Extracted records START

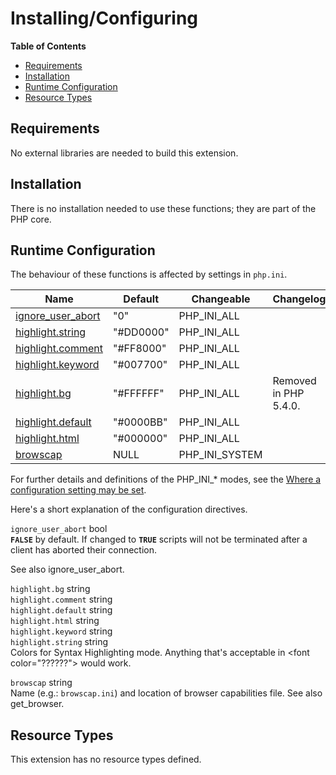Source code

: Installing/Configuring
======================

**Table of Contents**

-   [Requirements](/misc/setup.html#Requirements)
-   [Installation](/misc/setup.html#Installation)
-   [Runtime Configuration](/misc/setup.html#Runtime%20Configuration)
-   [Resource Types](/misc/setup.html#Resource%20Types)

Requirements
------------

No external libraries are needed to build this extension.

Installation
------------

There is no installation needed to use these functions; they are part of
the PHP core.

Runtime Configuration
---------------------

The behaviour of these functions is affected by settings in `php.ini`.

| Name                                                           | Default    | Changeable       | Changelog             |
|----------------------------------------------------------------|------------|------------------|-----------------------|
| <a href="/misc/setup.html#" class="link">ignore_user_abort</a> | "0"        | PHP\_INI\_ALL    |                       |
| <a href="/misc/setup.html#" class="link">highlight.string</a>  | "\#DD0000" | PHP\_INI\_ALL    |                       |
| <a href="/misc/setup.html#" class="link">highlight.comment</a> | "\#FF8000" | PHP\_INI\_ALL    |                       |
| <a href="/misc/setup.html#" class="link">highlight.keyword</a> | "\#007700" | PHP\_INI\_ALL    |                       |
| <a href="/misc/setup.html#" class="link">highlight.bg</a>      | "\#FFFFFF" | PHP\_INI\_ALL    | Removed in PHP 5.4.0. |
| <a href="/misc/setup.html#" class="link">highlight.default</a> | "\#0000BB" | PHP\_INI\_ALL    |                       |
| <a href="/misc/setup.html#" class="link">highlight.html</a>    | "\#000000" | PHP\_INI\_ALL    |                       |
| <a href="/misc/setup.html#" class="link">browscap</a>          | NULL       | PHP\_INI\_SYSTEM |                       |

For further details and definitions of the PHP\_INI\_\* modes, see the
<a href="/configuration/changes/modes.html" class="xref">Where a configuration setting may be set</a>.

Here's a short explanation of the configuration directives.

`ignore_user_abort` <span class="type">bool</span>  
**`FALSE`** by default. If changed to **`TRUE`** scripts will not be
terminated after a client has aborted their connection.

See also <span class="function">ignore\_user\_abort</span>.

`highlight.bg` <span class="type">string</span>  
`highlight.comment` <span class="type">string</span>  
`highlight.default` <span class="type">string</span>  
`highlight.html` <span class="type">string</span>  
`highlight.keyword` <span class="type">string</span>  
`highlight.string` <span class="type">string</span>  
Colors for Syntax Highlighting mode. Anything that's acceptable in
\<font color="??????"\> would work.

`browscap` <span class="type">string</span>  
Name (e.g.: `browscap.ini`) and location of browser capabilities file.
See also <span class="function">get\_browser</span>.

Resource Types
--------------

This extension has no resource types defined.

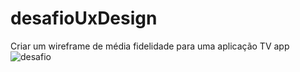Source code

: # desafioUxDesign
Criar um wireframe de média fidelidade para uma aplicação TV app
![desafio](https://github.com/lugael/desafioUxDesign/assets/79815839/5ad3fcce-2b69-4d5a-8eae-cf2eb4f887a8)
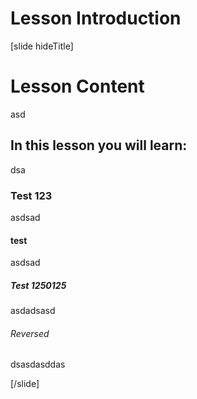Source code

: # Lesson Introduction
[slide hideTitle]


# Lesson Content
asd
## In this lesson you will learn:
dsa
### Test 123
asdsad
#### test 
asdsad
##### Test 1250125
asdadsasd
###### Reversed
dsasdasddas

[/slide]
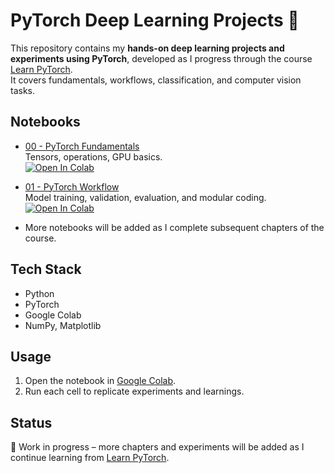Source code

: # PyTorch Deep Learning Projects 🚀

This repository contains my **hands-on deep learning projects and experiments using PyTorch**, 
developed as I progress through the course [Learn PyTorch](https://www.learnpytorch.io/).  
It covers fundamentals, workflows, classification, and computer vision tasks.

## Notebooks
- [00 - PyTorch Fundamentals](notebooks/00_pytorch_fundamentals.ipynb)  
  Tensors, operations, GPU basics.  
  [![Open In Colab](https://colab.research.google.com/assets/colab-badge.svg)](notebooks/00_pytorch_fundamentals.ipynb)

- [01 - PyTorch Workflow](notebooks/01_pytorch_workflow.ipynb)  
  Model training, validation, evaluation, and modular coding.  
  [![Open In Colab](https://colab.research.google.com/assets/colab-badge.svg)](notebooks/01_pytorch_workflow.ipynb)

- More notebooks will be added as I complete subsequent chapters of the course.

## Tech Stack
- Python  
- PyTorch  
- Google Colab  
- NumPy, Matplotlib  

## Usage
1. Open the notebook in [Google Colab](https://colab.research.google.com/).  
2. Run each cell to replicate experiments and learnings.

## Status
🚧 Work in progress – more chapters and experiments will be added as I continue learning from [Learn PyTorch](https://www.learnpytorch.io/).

Extracted records END

Directions:
All of the material above is to be retyped verbatim, with its pictures omitted.

Response area:
Source code

: Installing/Configuring
======================

**Table of Contents**

-   [Requirements](/misc/setup.html#Requirements)
-   [Installation](/misc/setup.html#Installation)
-   [Runtime Configuration](/misc/setup.html#Runtime%20Configuration)
-   [Resource Types](/misc/setup.html#Resource%20Types)

Requirements
------------

No external libraries are needed to build this extension.

Installation
------------

There is no installation needed to use these functions; they are part of
the PHP core.

Runtime Configuration
---------------------

The behaviour of these functions is affected by settings in `php.ini`.

| Name                                                           | Default    | Changeable       | Changelog             |
|----------------------------------------------------------------|------------|------------------|-----------------------|
| <a href="/misc/setup.html#" class="link">ignore_user_abort</a> | "0"        | PHP\_INI\_ALL    |                       |
| <a href="/misc/setup.html#" class="link">highlight.string</a>  | "\#DD0000" | PHP\_INI\_ALL    |                       |
| <a href="/misc/setup.html#" class="link">highlight.comment</a> | "\#FF8000" | PHP\_INI\_ALL    |                       |
| <a href="/misc/setup.html#" class="link">highlight.keyword</a> | "\#007700" | PHP\_INI\_ALL    |                       |
| <a href="/misc/setup.html#" class="link">highlight.bg</a>      | "\#FFFFFF" | PHP\_INI\_ALL    | Removed in PHP 5.4.0. |
| <a href="/misc/setup.html#" class="link">highlight.default</a> | "\#0000BB" | PHP\_INI\_ALL    |                       |
| <a href="/misc/setup.html#" class="link">highlight.html</a>    | "\#000000" | PHP\_INI\_ALL    |                       |
| <a href="/misc/setup.html#" class="link">browscap</a>          | NULL       | PHP\_INI\_SYSTEM |                       |

For further details and definitions of the PHP\_INI\_\* modes, see the
<a href="/configuration/changes/modes.html" class="xref">Where a configuration setting may be set</a>.

Here's a short explanation of the configuration directives.

`ignore_user_abort` <span class="type">bool</span>  
**`FALSE`** by default. If changed to **`TRUE`** scripts will not be
terminated after a client has aborted their connection.

See also <span class="function">ignore\_user\_abort</span>.

`highlight.bg` <span class="type">string</span>  
`highlight.comment` <span class="type">string</span>  
`highlight.default` <span class="type">string</span>  
`highlight.html` <span class="type">string</span>  
`highlight.keyword` <span class="type">string</span>  
`highlight.string` <span class="type">string</span>  
Colors for Syntax Highlighting mode. Anything that's acceptable in
\<font color="??????"\> would work.

`browscap` <span class="type">string</span>  
Name (e.g.: `browscap.ini`) and location of browser capabilities file.
See also <span class="function">get\_browser</span>.

Resource Types
--------------

This extension has no resource types defined.

Source code

: # desafioUxDesign
Criar um wireframe de média fidelidade para uma aplicação TV app
![desafio](https://github.com/lugael/desafioUxDesign/assets/79815839/5ad3fcce-2b69-4d5a-8eae-cf2eb4f887a8)
Source code

: # Lesson Introduction
[slide hideTitle]


# Lesson Content
asd
## In this lesson you will learn:
dsa
### Test 123
asdsad
#### test 
asdsad
##### Test 1250125
asdadsasd
###### Reversed
dsasdasddas

[/slide]
Source code

: # PyTorch Deep Learning Projects 🚀

This repository contains my **hands-on deep learning projects and experiments using PyTorch**, 
developed as I progress through the course [Learn PyTorch](https://www.learnpytorch.io/).  
It covers fundamentals, workflows, classification, and computer vision tasks.

## Notebooks
- [00 - PyTorch Fundamentals](notebooks/00_pytorch_fundamentals.ipynb)  
  Tensors, operations, GPU basics.  
  [![Open In Colab](https://colab.research.google.com/assets/colab-badge.svg)](notebooks/00_pytorch_fundamentals.ipynb)

- [01 - PyTorch Workflow](notebooks/01_pytorch_workflow.ipynb)  
  Model training, validation, evaluation, and modular coding.  
  [![Open In Colab](https://colab.research.google.com/assets/colab-badge.svg)](notebooks/01_pytorch_workflow.ipynb)

- More notebooks will be added as I complete subsequent chapters of the course.

## Tech Stack
- Python  
- PyTorch  
- Google Colab  
- NumPy, Matplotlib  

## Usage
1. Open the notebook in [Google Colab](https://colab.research.google.com/).  
2. Run each cell to replicate experiments and learnings.

## Status
🚧 Work in progress – more chapters and experiments will be added as I continue learning from [Learn PyTorch](https://www.learnpytorch.io/).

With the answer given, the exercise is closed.